**TASK GOAL:**
Transcribe every entry exactly, leaving out any pictures.

**THE INPUT:**
----------------------------------------

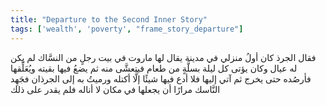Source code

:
 ```yaml
---
title: "Departure to the Second Inner Story"
tags: ['wealth', 'poverty', "frame_story_departure"]
---
```


 فقال الجرذ كان أولُ منزلي في مدينة يقال لها ماروت في بيت رجلٍ من النسَّاك لم يكن له عيال وكان يؤتى كل ليلة بسلَّةٍ من طعام فيتعشَّى منه ثم يضعُ فيها بقيته ويُعَلِّقها فأرصُده حتى يخرج ثم آتي إليها فلا أدع فيها شيئًا إلَّا أكتله ورميتُ به إلى الجرذان فجَهِد النَّاسك مرارًا أن يجعلها في مكان لا أناله فلم يقدر على ذلك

----------------------------------------

**EXERCISE OUTPUT:**
Source code

:
 ```yaml
---
title: "Departure to the Second Inner Story"
tags: ['wealth', 'poverty', "frame_story_departure"]
---
```


 فقال الجرذ كان أولُ منزلي في مدينة يقال لها ماروت في بيت رجلٍ من النسَّاك لم يكن له عيال وكان يؤتى كل ليلة بسلَّةٍ من طعام فيتعشَّى منه ثم يضعُ فيها بقيته ويُعَلِّقها فأرصُده حتى يخرج ثم آتي إليها فلا أدع فيها شيئًا إلَّا أكتله ورميتُ به إلى الجرذان فجَهِد النَّاسك مرارًا أن يجعلها في مكان لا أناله فلم يقدر على ذلك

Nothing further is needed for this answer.